Tivaevae or tivaivai (tīvaevae) in the Cook Islands, tifaifai in French Polynesia, is a form of artistic quilting traditionally done by Polynesian women. The word literally means "patches", in reference to the pieces of material sewn together. The tivaevae are either made by one woman or can be created in groups of women called vainetini. The vainetini use this time together to bond, sing and catch up on village news.

==Traditional uses==
Tivaevae are often given on very special occasions either to important visitors, as birthday and wedding gifts or used to cover the body of a loved one who has died. They are often displayed during important events like the traditional boys' hair-cutting ceremonies, birthdays and weddings.

By custom, a tivaevae is not measured by monetary value nor production cost. Its value is said to be reflected by the love and patience that the creator(s) have put into making a stunning work of art. Cook Islands women often described their tivaevae as being "something from the heart". Artist Vereara Maeva-Taripo has described tivaevae as central to the identity of Cook Islands women.

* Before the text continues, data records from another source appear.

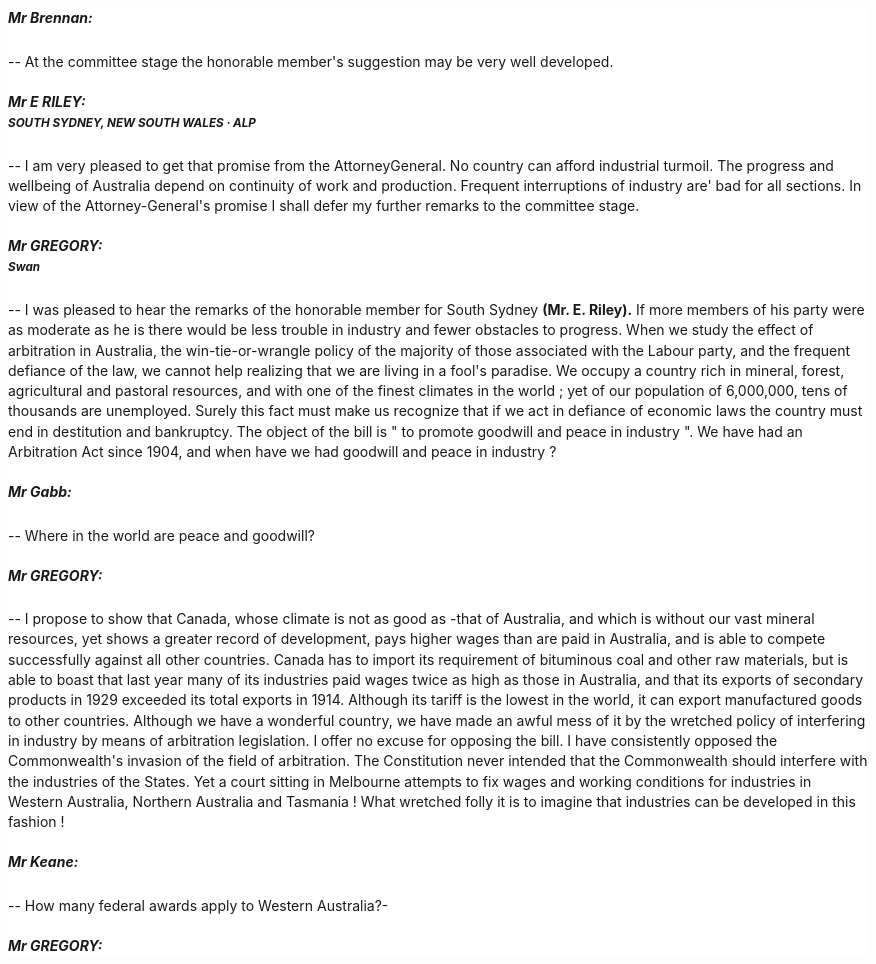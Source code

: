 ##### Mr Brennan:

--  At the committee stage the honorable member's suggestion may be very well developed. 

##### Mr E RILEY:<br><small class="text-muted">SOUTH SYDNEY, NEW SOUTH WALES &middot; ALP</small>

-- I am very pleased to get that promise from the AttorneyGeneral. No country can afford industrial turmoil. The progress and wellbeing of Australia depend on continuity of work and production. Frequent interruptions of industry are' bad for all sections. In view of the Attorney-General's promise I shall defer my further remarks to the committee stage. 

##### Mr GREGORY:<br><small class="text-muted">Swan</small>

-- I was pleased to hear the remarks of the honorable member for South Sydney  **(Mr. E. Riley).**  If more members of his party were as moderate as he is there would be less trouble in industry and fewer obstacles to progress. When we study the effect of arbitration in Australia, the win-tie-or-wrangle policy of the majority of those associated with the Labour party, and the frequent defiance of the law, we cannot help realizing that we are living in a fool's paradise. We occupy a country rich in mineral, forest, agricultural and pastoral resources, and with one of the finest climates in the world ; yet of our population of 6,000,000, tens of thousands are unemployed. Surely this fact must make us recognize that if we act in defiance of economic laws the country must end in destitution and bankruptcy. The object of the bill is " to promote goodwill and peace in industry ". We have had an Arbitration Act since 1904, and when have we had goodwill and peace in industry ? 

##### Mr Gabb:

--  Where in the world are peace and goodwill? 

##### Mr GREGORY:

-- I propose to show that Canada, whose climate is not as good as -that of Australia, and which is without our vast mineral resources, yet shows a greater record of development, pays higher wages than are paid in Australia, and is able to compete successfully against all other countries. Canada has to import its requirement of bituminous coal and other raw materials, but is able to boast that last year many of its industries paid wages twice as high as those in Australia, and that its exports of secondary products in 1929 exceeded its total exports in 1914. Although its tariff is the lowest in the world, it can export manufactured goods to other countries. Although we have a wonderful country, we have made an awful mess of it by the wretched policy of interfering in industry by means of arbitration legislation. I offer no excuse for opposing the bill. I have consistently opposed the Commonwealth's invasion of the field of arbitration. The Constitution never intended that the Commonwealth should interfere with the industries of the States. Yet a court sitting in Melbourne attempts to fix wages and working conditions for industries in Western Australia, Northern Australia and Tasmania ! What wretched folly it is to imagine that industries can be developed in this fashion ! 

##### Mr Keane:

--  How many federal awards apply to Western Australia?- 

##### Mr GREGORY:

Tivaevae are rarely seen for sale on the islands. The Atiu Fibre Arts Studio on Atiu is the only place in the Cook Islands where they are commercially produced and available for purchase.

==History==
The tivaevae's origins are uncertain. Rongokea (1992) believes it to be an imported art form, and cites two sets of Christian missionaries in the 19th century as possible origins. While it is known that these female missionaries taught the indigenous women how to sew, it is not certain that they taught them the craft of quilting or making bed coverlets. The appliqué style of tivaevae quilting appears to have been influenced by Pennsylvanian German scherenschnitte or Victorian folded paper-cutting traditions. Multiple origins and influences thus seem likely.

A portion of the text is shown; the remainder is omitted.